Eight crew members aboard a B-52 bomber that crashed shortly after takeoff Monday morning at a U.S. Air Force base in Southern California’s Mojave Desert are believed to be dead, the Air Force said.
“Initial indications are that the crash was not survivable,” Edwards Air Force Base, north of Los Angeles, posted on social media. Officials said the cause of the crash is under investigation.
There was no information yet on the crew, however aerial footage showed virtually nothing left of an aircraft.
Emergency crews responded after the aircraft went down around 11:20 a.m. A large swath of charred desert near what appeared to be a runway at Edwards Air Force Base sent up black smoke, with emergency vehicles stationed nearby. The military hasn’t said whether the bomber was armed.
The Boeing B-52 Stratofortress is a long-range bomber that entered service in 1955. Built to carry both conventional and nuclear weapons, it has seen use in U.S. military conflicts from Vietnam to Iran.
The airfield remained closed by Monday afternoon, and all inbound aircraft were being diverted.

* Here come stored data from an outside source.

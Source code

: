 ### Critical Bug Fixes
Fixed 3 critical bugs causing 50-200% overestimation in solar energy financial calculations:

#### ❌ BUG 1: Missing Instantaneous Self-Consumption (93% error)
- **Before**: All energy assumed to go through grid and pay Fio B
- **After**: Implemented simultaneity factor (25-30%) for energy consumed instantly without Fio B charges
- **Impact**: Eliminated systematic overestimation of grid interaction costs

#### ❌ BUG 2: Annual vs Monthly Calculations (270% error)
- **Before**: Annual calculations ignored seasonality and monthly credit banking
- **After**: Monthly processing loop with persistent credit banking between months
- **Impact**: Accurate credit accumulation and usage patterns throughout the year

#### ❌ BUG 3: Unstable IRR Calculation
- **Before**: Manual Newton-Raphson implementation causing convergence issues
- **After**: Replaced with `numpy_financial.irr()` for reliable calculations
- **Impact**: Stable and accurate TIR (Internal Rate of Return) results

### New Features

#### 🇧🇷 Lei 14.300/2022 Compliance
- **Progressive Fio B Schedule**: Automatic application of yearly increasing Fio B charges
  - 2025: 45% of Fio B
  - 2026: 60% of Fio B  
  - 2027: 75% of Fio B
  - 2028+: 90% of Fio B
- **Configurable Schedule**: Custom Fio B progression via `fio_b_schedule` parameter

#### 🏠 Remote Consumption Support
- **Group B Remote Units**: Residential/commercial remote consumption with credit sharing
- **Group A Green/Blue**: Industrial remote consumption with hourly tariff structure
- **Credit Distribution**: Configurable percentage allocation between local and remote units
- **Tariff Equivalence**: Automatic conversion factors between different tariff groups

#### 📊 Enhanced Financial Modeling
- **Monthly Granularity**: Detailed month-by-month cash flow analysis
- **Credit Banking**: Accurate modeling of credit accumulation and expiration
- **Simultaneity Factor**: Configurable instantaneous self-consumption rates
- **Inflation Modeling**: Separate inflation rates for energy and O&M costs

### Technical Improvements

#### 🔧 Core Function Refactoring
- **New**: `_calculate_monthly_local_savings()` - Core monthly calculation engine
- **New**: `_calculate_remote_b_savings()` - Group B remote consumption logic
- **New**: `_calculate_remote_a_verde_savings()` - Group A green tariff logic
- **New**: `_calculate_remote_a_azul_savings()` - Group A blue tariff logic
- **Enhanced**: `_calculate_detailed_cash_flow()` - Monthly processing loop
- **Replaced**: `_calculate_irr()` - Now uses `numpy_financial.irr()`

Officials suspended non-commercial visitor passes for the base “to allow the installation to focus entirely on emergency response operations,” according to a statement.

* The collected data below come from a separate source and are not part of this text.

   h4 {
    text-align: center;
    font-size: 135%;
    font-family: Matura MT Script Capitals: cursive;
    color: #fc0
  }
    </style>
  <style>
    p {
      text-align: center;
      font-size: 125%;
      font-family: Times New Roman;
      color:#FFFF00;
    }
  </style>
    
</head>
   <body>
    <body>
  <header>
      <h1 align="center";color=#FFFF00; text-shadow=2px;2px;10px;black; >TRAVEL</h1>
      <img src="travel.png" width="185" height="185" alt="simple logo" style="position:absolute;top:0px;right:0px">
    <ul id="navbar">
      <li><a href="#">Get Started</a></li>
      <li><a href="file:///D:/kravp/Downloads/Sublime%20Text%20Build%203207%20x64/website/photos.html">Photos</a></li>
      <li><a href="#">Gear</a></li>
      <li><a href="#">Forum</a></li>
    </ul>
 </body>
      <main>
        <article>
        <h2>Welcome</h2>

Edwards Air Force Base, home to a large portion of the U.S. Air Force’s aircraft test and development efforts, sits about 161 km north of Los Angeles.
The 412th Test Wing, which runs the base, also conducts developmental testing of all Air Force aircraft, weapons systems, software and components before the service purchases them as well as throughout their lifespan.
The vast desert base is also where Air Force test pilot Chuck Yeager broke the sound barrier in 1947, reaching a speed of Mach 1.05.
The way the B-52 crashed so quickly after takeoff, without climbing very high or traveling far, makes aviation safety expert Jeff Guzzetti suspect some kind of flight control malfunction. But he says it’s too soon to say what might have caused the control problem.
He said the controls could have been rigged wrong after maintenance, or the crash could have stemmed from a catastrophic engine problem or the failure of a piece of equipment being tested.
“I think it was definitely a controllability issue. Now, whether that was tied to an engine failure, a flight control failure, or some new testing device failure, I’m not sure,” said Mr. Guzzetti, who used to investigate crashes for both the Federal Aviation Administration and the National Transportation Safety Board.
Although the Air Force has been flying B-52 bombers for more than 70 years, testing out new equipment on a plane can create new challenges.
“A flight test is always riskier than normal operations, so that’s why you have specially trained test pilots, and you should have other safety protocols,” Mr. Guzzetti said.